La ville même doit son existence à un ratage spectaculaire. Elle a été créée en 1965 par une loi de fusion réunissant une dizaine de villages et municipalités de paroisse aux noms évocateurs, comme La Nativité-de-la-Bienheureuse-Vierge-Marie et Très-Précieux-Sang-de-Notre-Seigneur. On ambitionnait alors d’y accueillir la Sidérurgie du Québec (Sidbec) — un projet de plus de deux milliards en dollars de 2023. Sidbec étant morte dans l’œuf, Bécancour s’est retrouvée avec un territoire plus grand que celui de la ville de Montréal, à 88 % agricole, sans centre-ville. Et pendant 60 ans, Québec a cherché sans trop de succès à remplir cet immense parc industriel dont il est le propriétaire. 

Les ingénieurs de la filière batterie qui y défilent aujourd’hui n’en reviennent pas de l’espace et de la qualité des infrastructures, souligne Donald Olivier, PDG de la Société du parc industriel et portuaire de Bécancour, une société d’État provinciale. Cet ingénieur natif du secteur de Gentilly est à pied d’œuvre depuis le printemps 2022 pour remettre à niveau les installations du parc. 

Son équipe doit gérer 350 millions de dollars de contrats pour une nouvelle route, une nouvelle voie ferrée au sud, l’eau potable, les eaux industrielles, les eaux usées. Et encore 320 millions pour la reconfiguration du port. « Le consortium de Ford doit commencer la production en 2026. Il n’a pas de temps à perdre avec des infrastructures déficientes », dit-il.
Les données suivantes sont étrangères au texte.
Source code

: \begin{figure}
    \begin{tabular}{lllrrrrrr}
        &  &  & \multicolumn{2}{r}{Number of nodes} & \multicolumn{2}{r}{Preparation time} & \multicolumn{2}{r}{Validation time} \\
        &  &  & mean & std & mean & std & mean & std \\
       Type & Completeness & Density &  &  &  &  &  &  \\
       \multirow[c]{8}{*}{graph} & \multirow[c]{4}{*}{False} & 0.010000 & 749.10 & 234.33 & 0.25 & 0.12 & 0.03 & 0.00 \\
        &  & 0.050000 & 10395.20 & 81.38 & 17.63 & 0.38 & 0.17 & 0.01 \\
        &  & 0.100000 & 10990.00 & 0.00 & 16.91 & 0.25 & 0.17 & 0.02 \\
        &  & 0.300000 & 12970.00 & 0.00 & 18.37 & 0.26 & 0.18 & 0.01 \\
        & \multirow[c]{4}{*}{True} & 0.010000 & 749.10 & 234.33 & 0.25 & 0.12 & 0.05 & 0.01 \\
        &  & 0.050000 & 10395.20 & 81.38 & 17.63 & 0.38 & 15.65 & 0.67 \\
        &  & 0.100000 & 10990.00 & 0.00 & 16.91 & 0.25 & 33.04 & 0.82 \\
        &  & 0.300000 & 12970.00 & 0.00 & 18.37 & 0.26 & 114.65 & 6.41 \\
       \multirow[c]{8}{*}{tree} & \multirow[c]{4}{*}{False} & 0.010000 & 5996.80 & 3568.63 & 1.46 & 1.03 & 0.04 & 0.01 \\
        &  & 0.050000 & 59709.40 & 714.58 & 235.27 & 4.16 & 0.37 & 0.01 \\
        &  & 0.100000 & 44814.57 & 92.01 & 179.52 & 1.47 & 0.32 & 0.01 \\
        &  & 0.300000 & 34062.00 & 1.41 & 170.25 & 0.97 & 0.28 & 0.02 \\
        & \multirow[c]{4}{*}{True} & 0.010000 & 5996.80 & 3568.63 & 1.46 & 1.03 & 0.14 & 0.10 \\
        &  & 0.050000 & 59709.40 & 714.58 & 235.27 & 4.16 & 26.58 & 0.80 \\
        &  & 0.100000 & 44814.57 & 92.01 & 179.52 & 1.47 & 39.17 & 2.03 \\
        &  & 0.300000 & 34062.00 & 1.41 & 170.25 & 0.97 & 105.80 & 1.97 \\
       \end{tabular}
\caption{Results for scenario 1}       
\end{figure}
Tout va très vite en raison de la nouvelle stratégie industrielle des États-Unis. Depuis 2022, la loi américaine sur la réduction de l’inflation force les entreprises à effectuer un virage vers les énergies vertes, mais également à diminuer leur dépendance aux fournisseurs chinois dans les filières jugées stratégiques — dont les minéraux critiques. À la clé, des milliards de dollars de subventions pour ceux qui établiront une chaîne d’approvisionnement nord-américaine des batteries. 

C’est dans cette partie que le Québec s’est engagé — et où il marque des points. Selon la revue britannique spécialisée Benchmark Minerals, le Québec est en passe de contrôler 28 % de la filière lithium nord-américaine d’ici 2030. « En 2026, nous serons les premiers à produire des cathodes sur le continent », claironne Pierre Fitzgibbon. 

Lorsque la province est entrée dans la partie en 2019, la filière était essentiellement asiatique. Les Québécois avaient quelques belles cartes à jouer (minéraux, hydroélectricité, stratégie cohérente). « Et nous avions une arme secrète, précise Guy Leblanc. Quand nos interlocuteurs voyaient Karim, ça nous donnait une crédibilité instantanée. »

Karim, c’est Karim Zaghib. Ce physicien électrochimiste réputé mondialement a travaillé 25 ans pour l’Institut de recherche d’Hydro-Québec, où il a contribué à plus de 550 brevets. Dont plusieurs pour la technologie à base de lithium-fer-phosphate (dite LFP), qui s’établit comme le standard pour les petits véhicules de ville. En 2020, il a quitté Hydro-Québec pour Investissement Québec, où il a conseillé le ministère de l’Économie, de l’Innovation et de l’Énergie sur la manière de bâtir la filière.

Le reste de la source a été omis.